Plus loin, Sweetman avance une hypothèse: nous présenter un prix du JSF modèle-2014 “sans moteur”, c’est tenter de faire gober aux médias que c’est le prix “avec moteur”. Cela suppose que les médias prennent encore au sérieux, et les vessies pour des lantenres, et ce que nous raconte le bloc JPO-LM; c'est décourageant mais pas si faux.

«One motivation is to put a low price out there and hope that it gets picked up by the media without qualification (or that someone will think that it's normal, a bit like an airline buying A330s and then making three companies compete separately for the motors).»
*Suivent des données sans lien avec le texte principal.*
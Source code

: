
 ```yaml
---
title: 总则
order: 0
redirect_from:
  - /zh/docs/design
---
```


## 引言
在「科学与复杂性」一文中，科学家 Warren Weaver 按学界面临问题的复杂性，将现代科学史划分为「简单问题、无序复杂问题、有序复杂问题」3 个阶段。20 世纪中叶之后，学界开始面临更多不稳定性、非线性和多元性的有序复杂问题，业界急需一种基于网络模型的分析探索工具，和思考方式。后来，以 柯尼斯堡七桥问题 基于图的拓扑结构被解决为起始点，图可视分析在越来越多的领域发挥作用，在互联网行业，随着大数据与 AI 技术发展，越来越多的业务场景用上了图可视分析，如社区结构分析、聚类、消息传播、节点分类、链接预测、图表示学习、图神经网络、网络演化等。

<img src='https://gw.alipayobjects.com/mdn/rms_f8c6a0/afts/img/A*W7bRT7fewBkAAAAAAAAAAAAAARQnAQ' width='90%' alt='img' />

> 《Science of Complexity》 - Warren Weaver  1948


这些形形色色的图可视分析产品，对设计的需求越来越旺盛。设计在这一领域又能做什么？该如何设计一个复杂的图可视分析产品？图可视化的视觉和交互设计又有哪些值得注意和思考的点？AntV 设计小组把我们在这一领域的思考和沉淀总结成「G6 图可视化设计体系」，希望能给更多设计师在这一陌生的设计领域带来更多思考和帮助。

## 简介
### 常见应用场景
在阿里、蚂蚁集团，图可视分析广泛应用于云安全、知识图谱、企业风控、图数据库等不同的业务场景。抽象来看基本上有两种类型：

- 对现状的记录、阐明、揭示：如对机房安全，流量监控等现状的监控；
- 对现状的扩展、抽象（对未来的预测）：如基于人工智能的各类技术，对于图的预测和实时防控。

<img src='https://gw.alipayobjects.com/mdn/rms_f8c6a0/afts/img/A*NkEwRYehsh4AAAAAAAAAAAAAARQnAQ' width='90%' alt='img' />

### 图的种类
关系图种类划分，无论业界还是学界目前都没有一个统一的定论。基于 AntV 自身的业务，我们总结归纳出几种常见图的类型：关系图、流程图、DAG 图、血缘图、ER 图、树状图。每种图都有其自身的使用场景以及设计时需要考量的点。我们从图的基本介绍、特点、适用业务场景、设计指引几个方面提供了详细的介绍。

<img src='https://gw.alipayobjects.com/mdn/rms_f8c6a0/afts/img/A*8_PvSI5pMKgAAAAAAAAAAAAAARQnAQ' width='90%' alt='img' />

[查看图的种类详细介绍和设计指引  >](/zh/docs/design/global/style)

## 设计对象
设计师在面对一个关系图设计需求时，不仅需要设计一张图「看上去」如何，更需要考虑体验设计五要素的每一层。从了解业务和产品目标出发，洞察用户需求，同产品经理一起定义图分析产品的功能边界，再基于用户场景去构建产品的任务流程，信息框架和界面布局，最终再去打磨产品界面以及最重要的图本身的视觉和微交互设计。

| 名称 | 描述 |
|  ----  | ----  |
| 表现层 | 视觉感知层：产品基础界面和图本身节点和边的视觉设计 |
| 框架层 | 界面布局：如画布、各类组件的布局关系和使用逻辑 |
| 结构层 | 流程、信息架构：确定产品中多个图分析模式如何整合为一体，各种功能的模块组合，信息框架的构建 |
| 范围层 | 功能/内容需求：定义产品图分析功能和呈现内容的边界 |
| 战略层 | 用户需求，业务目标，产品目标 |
On doit donc apprécier d’une façon plus détaillée l’évolution du comportement (de Sweetman), qui est peut-être caractéristique d’une situation nouvelle dans les réseaux officiels de l’information. Les déclarations de Davis sur le prix du “JSF-sans-moteur” sont passées dans un article de AW&ST du 2 mars, nous ne dirions pas “inaperçues” mais dans tous les cas sans commentaire d’appréciation de l’absurdité de la chose. Dans le même numéro, Sweetman publiait un autre article sur le JSF (celui qui nous a servi de support pour notre F&C du 6 mars), dont le fond était lui-même une reprise fort peu brillante des arguments du bloc JPO-LM. Le 5 mars, Sweetman se transforme en critique d’une déclaration publiée dans un article figurant à côté de son propre article. Le journaliste (Sweetman) assez conformiste du 2 mars s’est transformé le 5 mars en pourfendeur de l’“aburdisme bureaucratique” de l’équipe de gestion du programme JSF exposée dans un article voisin du sien. (L’expression “absurdisme bureaucratique” nous paraît approprié pour décrire le virtualisme du bloc JPO-LM, évoluant dans son monde absurde, mais entretenant une logique interne propre à ce monde.) Le comportement de Sweetman, changeant de casquette, d’humeur et de philosophie d’un jour à l’autre sans changer de tribune (son blog est toujours sur le site AW&ST), représente peut-être la tactique adoptée par des journalistes officiels, voire des groupes de presse officiels, obligés de suivre “la ligne du parti” dans leurs colonnes “officielles” mais soucieux de commencer à se démarquer des horreurs de l’“absurdisme bureaucratique” par un canal annexe mais néanmoins visible et identifiable.

Par ailleurs, ce travail par changement de casquette est appréciable. Nous-mêmes, passant trop rapidement sur cet article et sans doute un peu fatigués par les écarts du bloc JPO-LM, n’avions pas remarqué particulièrement cette perle virtualiste de leur “absurdisme bureaucratique”. Par conséquent, heureusement que Sweetman était là, casquettes tournantes ou pas.